HONG KONG--China International Capital Corp., one of China's top investment banks, is preparing for a Hong Kong listing, people familiar with the situation said.

The investment bank has invited bankers to pitch on underwriting its potential initial public offering in the city, the people said, but no time frame was immediately available. Bankers will meet the management of CICC in the coming weeks and then CICC will select banks that can handle the share sale.

CICC, one of China's first investment banks, was set up in 1995 by Morgan Stanley with China Construction Bank Corp, a pioneering move at the time.
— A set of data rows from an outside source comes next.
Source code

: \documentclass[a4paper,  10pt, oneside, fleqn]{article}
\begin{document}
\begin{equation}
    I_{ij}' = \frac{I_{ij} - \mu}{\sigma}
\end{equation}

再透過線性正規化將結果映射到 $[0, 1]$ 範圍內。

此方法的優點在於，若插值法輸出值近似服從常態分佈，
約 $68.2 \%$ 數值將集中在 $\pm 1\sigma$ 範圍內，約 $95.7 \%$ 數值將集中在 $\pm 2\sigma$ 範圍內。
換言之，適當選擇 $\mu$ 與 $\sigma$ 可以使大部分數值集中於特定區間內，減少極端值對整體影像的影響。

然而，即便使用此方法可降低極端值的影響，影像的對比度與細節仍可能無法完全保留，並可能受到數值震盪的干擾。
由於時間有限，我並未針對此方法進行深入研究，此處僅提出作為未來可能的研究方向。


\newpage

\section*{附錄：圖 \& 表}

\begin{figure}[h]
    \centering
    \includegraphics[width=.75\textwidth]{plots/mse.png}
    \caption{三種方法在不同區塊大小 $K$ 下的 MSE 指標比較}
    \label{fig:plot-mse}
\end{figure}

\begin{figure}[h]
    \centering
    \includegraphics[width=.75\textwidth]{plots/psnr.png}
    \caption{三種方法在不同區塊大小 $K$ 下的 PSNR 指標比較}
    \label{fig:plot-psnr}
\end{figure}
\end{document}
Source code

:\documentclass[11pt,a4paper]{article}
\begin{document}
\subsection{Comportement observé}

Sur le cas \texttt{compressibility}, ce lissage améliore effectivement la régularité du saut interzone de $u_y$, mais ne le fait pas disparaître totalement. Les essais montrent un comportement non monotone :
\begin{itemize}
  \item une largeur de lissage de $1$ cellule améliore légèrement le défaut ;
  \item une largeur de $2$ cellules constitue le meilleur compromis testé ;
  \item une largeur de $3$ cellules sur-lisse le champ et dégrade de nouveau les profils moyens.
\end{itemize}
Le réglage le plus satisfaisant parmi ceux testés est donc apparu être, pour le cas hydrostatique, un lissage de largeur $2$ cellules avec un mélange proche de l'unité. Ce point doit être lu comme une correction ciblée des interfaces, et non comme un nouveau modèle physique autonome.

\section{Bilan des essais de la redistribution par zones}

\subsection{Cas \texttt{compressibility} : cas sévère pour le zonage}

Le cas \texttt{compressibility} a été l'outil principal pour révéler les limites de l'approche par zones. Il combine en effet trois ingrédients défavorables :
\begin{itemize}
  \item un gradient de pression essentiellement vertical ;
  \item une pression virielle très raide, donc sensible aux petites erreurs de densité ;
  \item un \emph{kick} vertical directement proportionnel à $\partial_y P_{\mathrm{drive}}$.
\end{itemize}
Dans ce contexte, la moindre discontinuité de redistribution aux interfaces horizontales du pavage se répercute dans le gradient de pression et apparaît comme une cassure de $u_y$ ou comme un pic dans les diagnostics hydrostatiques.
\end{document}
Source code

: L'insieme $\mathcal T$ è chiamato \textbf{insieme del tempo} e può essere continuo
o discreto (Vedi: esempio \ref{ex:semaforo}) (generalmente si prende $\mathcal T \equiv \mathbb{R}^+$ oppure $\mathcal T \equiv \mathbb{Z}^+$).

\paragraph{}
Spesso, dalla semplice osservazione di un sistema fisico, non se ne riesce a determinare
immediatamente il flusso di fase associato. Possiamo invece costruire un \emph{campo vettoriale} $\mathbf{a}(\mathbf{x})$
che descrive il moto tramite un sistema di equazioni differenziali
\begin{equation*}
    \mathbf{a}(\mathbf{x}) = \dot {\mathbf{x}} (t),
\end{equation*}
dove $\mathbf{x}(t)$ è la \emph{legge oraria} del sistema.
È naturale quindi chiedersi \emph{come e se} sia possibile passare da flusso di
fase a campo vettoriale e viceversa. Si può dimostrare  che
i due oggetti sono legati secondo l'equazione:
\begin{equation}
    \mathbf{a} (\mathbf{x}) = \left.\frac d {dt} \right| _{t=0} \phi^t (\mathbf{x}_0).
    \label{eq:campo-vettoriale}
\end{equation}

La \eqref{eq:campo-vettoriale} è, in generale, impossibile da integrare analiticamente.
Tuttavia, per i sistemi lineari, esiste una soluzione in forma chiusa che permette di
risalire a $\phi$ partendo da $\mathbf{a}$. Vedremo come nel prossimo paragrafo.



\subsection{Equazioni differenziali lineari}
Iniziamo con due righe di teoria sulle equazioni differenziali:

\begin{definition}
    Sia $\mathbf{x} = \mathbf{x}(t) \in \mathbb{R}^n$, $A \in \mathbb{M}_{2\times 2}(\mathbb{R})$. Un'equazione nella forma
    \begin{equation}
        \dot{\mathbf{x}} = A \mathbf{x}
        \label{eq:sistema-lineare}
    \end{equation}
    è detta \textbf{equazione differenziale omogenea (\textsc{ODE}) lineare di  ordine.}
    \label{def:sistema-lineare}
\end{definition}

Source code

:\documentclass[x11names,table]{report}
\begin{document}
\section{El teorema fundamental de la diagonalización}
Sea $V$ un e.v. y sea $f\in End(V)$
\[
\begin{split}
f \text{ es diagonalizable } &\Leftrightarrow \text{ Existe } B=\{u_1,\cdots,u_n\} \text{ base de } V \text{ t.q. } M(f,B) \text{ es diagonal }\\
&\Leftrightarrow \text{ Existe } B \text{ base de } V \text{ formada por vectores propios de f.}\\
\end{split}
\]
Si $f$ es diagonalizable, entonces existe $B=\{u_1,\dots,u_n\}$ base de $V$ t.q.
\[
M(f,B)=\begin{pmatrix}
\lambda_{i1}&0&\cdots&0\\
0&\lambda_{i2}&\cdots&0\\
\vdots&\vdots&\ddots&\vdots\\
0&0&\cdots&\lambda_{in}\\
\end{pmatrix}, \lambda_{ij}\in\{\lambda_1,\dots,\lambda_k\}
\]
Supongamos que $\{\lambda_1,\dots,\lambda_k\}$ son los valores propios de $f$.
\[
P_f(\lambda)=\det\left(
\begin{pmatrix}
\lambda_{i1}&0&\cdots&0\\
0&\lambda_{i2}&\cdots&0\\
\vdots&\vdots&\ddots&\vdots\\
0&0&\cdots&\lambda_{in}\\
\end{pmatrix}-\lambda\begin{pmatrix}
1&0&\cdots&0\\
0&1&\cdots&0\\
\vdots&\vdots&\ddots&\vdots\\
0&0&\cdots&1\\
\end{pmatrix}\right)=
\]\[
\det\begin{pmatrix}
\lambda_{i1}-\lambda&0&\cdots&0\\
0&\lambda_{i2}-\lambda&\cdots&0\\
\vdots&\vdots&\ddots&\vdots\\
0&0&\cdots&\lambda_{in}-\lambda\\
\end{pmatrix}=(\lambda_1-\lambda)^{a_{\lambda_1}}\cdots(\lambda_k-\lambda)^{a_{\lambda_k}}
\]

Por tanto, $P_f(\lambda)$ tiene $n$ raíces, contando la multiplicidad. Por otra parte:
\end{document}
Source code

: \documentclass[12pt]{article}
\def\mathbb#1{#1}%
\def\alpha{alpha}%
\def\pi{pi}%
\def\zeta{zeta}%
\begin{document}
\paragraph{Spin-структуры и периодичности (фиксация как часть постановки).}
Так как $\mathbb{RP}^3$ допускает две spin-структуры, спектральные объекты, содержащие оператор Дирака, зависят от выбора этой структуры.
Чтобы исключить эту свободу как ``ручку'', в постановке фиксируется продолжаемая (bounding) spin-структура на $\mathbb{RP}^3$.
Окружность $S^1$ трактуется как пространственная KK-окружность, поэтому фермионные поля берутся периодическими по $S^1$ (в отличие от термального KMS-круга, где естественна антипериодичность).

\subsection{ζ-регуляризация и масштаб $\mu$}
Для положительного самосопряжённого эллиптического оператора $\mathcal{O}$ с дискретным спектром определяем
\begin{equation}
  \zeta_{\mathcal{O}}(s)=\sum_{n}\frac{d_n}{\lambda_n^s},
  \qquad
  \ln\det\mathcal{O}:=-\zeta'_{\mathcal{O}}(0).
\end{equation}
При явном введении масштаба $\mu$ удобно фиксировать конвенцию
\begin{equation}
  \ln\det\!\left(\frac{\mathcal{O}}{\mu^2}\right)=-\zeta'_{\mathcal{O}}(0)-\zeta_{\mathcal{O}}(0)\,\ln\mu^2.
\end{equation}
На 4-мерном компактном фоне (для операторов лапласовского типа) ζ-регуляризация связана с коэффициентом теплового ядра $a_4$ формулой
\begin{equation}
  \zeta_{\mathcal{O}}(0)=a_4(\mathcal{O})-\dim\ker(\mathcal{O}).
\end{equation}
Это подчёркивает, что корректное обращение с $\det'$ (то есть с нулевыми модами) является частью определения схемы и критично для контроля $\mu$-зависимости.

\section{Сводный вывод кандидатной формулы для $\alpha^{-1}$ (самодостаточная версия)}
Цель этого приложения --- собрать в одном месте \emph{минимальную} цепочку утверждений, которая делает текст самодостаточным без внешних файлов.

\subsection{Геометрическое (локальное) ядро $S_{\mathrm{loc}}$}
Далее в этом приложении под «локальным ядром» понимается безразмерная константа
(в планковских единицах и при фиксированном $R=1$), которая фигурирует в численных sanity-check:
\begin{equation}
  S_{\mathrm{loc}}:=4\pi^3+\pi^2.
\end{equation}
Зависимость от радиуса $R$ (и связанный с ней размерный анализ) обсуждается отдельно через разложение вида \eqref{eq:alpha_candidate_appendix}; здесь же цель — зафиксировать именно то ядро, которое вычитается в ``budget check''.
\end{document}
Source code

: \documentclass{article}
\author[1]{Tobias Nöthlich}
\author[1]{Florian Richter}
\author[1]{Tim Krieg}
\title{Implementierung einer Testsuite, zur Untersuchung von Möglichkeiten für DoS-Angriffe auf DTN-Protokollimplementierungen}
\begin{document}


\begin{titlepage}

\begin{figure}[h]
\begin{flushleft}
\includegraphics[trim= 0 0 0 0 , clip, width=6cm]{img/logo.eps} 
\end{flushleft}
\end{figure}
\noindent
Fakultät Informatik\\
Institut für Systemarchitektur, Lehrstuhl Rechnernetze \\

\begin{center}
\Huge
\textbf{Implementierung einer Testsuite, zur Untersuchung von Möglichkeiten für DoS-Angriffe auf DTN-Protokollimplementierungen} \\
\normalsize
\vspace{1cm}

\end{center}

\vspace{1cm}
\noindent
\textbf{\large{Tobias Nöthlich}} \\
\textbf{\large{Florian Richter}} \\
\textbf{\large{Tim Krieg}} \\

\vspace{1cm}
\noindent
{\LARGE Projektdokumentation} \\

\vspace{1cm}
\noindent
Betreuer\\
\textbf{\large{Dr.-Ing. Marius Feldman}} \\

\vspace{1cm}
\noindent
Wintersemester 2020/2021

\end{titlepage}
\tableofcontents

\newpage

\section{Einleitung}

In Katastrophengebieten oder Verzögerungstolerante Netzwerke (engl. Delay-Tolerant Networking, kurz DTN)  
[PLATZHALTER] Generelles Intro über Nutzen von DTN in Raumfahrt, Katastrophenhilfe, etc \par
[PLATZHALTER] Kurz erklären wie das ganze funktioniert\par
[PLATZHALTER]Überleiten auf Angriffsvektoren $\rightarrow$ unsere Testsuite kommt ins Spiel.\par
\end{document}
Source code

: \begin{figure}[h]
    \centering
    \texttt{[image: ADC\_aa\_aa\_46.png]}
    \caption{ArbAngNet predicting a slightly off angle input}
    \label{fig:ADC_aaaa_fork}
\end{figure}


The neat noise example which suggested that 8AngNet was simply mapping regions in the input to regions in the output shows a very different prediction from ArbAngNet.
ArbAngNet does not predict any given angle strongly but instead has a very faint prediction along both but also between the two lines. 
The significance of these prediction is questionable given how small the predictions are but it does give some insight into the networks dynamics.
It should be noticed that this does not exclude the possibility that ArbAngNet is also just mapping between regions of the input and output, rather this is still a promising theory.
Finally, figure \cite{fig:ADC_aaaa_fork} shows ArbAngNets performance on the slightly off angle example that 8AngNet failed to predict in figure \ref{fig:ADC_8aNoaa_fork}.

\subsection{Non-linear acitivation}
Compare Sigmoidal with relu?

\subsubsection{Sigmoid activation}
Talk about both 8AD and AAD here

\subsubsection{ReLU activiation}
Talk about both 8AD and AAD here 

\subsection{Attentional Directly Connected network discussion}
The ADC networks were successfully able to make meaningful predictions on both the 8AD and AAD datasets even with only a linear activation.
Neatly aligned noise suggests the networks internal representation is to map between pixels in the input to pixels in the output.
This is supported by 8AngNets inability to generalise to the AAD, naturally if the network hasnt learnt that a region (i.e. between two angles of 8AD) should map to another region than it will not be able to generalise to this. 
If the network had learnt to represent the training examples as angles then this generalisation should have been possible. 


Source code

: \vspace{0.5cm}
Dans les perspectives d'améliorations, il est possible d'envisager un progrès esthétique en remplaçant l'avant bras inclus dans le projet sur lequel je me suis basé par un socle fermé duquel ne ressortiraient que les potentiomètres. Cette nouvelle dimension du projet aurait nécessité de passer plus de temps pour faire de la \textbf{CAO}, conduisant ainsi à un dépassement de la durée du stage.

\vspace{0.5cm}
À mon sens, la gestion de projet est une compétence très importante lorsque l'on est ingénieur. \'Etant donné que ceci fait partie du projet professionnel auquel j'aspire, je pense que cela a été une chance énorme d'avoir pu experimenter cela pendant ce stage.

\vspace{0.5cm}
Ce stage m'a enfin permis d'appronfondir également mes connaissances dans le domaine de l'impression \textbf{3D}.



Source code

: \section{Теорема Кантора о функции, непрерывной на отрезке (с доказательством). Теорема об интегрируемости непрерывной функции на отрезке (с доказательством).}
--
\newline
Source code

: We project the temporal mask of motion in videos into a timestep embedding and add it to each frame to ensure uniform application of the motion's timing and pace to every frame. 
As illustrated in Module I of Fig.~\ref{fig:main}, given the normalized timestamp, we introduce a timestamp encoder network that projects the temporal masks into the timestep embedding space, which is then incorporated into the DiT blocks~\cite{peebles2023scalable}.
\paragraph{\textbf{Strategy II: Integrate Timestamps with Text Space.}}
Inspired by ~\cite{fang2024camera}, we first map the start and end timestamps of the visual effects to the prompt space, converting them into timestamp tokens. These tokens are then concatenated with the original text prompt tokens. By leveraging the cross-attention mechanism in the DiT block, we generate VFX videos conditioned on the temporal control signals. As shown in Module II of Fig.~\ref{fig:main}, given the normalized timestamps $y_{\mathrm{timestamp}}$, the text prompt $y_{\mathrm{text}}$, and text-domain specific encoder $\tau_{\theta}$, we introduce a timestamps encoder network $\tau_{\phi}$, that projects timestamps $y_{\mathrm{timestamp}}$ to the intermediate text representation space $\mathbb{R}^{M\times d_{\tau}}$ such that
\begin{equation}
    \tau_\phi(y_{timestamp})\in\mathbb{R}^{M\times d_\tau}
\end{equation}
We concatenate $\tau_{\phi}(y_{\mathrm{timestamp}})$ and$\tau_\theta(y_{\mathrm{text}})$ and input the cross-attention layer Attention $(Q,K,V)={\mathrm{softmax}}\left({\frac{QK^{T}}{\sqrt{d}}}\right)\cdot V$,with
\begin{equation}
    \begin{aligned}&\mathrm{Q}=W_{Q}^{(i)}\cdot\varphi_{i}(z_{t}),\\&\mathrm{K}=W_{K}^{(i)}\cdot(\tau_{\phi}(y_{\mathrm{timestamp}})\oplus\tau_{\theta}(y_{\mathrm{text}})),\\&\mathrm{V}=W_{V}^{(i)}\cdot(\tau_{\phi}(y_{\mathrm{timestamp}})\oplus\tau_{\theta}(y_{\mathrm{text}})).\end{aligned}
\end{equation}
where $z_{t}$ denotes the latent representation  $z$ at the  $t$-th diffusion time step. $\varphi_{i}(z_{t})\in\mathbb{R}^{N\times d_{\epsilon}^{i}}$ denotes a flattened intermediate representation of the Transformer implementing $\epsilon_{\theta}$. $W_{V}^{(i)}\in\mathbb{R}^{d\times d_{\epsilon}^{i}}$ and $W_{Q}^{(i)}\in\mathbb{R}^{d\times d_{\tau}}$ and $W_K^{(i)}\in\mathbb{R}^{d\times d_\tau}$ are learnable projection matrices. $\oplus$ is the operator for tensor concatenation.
But after disputes emerged with the venture's management over personnel, the firm's culture and its dealings with other foreign banks, Morgan Stanley became a passive investor in CICC and sold its 34.3% stake in 2010.

Morgan Stanley sold its stake to a consortium comprising Government of Singapore Investment Corp.; Great Eastern Holdings Ltd., the insurer controlled by Oversea-Chinese Banking Corp.; private-equity firms Kohlberg Kravis Roberts & Co. and TPG Capital in December 2010. The parties didn't disclose the consideration of the transaction, but people familiar with the situation said at the time that the consortium spent about US$1 billion for the stake.

Over the years, the bank, headed by "princeling" Levin Zhu, the son of Zhu Rongji, expanded beyond underwriting domestic and Hong Kong initial public offerings and Chinese bonds to be a securities brokerage with a private equity unit, but advising on capital markets remains its core business. With China shutting its IPO market for an over-year-long moratorium until early this year, and many of the big state-owned IPOs in Hong Kong that it made its name on done, CICC is no longer as dominant as it used to be among Chinese investment banks. Princelings are the relatives of high-ranking Chinese government officials, and Zhu Rongji was the former premier of China.

CICC's landmark transactions, all of state-owned firms, include underwriting a US$22.1 billion Shanghai-Hong Kong dual listing in 2010 by Chinese lender Agricultural Bank of China Ltd., still the world's largest IPO; a US$21.9 billion Shanghai-Hong Kong dual listing by Industrial & Commercial Bank of China in 2006; and a US$5.6 billion Hong Kong-New York dual listing by telecommunications services provider China Unicom Ltd. in 2000.

Currently, Central Huijin Investment Ltd., the domestic investment arm of China's sovereign-wealth fund, is the single largest shareholder in CICC holding 43.35%, while Singapore's GIC holds 16.35%, according to CICC's annual report. TPG owns 10.3% and KKR holds 10%.